PROBLEM TO WORK ON: Without including any pictures, copy each entry below exactly.

+++ RECORDS SHOWN

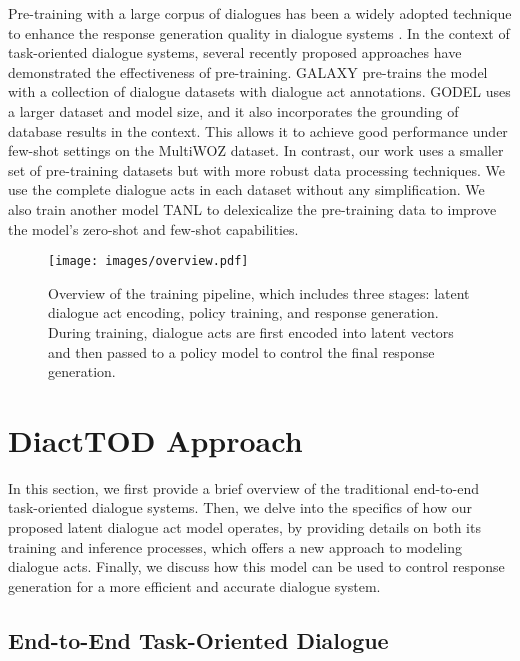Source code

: Pre-training with a large corpus of dialogues has been a widely adopted technique to enhance the response generation quality in dialogue systems  \cite{DBLP:conf/acl/ZhangSGCBGGLD20,DBLP:conf/eacl/RollerDGJWLXOSB21}. 
In the context of task-oriented dialogue systems, several recently proposed approaches have demonstrated the effectiveness of pre-training.
GALAXY \cite{he2022galaxy} pre-trains the model with a collection of dialogue datasets with dialogue act annotations.
GODEL \cite{Peng2022GODELLP} uses a larger dataset and model size, and it also incorporates the grounding of database results in the context.
This allows it to achieve good performance under few-shot settings on the MultiWOZ dataset.
In contrast, our work uses a smaller set of pre-training datasets but with more robust data processing techniques.
We use the complete dialogue acts in each dataset without any simplification. 
We also train another model TANL \cite{DBLP:conf/iclr/PaoliniAKMAASXS21} to delexicalize the pre-training data to improve the model's zero-shot and few-shot capabilities. 

\begin{figure*}[t]
    \centering
    \texttt{[image: images/overview.pdf]}
    \caption{Overview of the training pipeline, which includes three stages: latent dialogue act encoding, policy training, and response generation.
    During training, dialogue acts are first encoded into latent vectors and then passed to a policy model to control the final response generation.}
    \label{fig:overview}
\end{figure*}

\section{DiactTOD Approach}

In this section, we first provide a brief overview of the traditional end-to-end task-oriented dialogue systems. 
Then, we delve into the specifics of how our proposed latent dialogue act model operates, by providing details on both its training and inference processes, which offers a new approach to modeling dialogue acts.
Finally, we discuss how this model can be used to control response generation for a more efficient and accurate dialogue system.

\subsection{End-to-End Task-Oriented Dialogue}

++++++

ANSWER TO THIS PROBLEM:
Source code

: Pre-training with a large corpus of dialogues has been a widely adopted technique to enhance the response generation quality in dialogue systems  \cite{DBLP:conf/acl/ZhangSGCBGGLD20,DBLP:conf/eacl/RollerDGJWLXOSB21}. 
In the context of task-oriented dialogue systems, several recently proposed approaches have demonstrated the effectiveness of pre-training.
GALAXY \cite{he2022galaxy} pre-trains the model with a collection of dialogue datasets with dialogue act annotations.
GODEL \cite{Peng2022GODELLP} uses a larger dataset and model size, and it also incorporates the grounding of database results in the context.
This allows it to achieve good performance under few-shot settings on the MultiWOZ dataset.
In contrast, our work uses a smaller set of pre-training datasets but with more robust data processing techniques.
We use the complete dialogue acts in each dataset without any simplification. 
We also train another model TANL \cite{DBLP:conf/iclr/PaoliniAKMAASXS21} to delexicalize the pre-training data to improve the model's zero-shot and few-shot capabilities. 

\begin{figure*}[t]
    \centering
    \texttt{[image: images/overview.pdf]}
    \caption{Overview of the training pipeline, which includes three stages: latent dialogue act encoding, policy training, and response generation.
    During training, dialogue acts are first encoded into latent vectors and then passed to a policy model to control the final response generation.}
    \label{fig:overview}
\end{figure*}

\section{DiactTOD Approach}

In this section, we first provide a brief overview of the traditional end-to-end task-oriented dialogue systems. 
Then, we delve into the specifics of how our proposed latent dialogue act model operates, by providing details on both its training and inference processes, which offers a new approach to modeling dialogue acts.
Finally, we discuss how this model can be used to control response generation for a more efficient and accurate dialogue system.

\subsection{End-to-End Task-Oriented Dialogue}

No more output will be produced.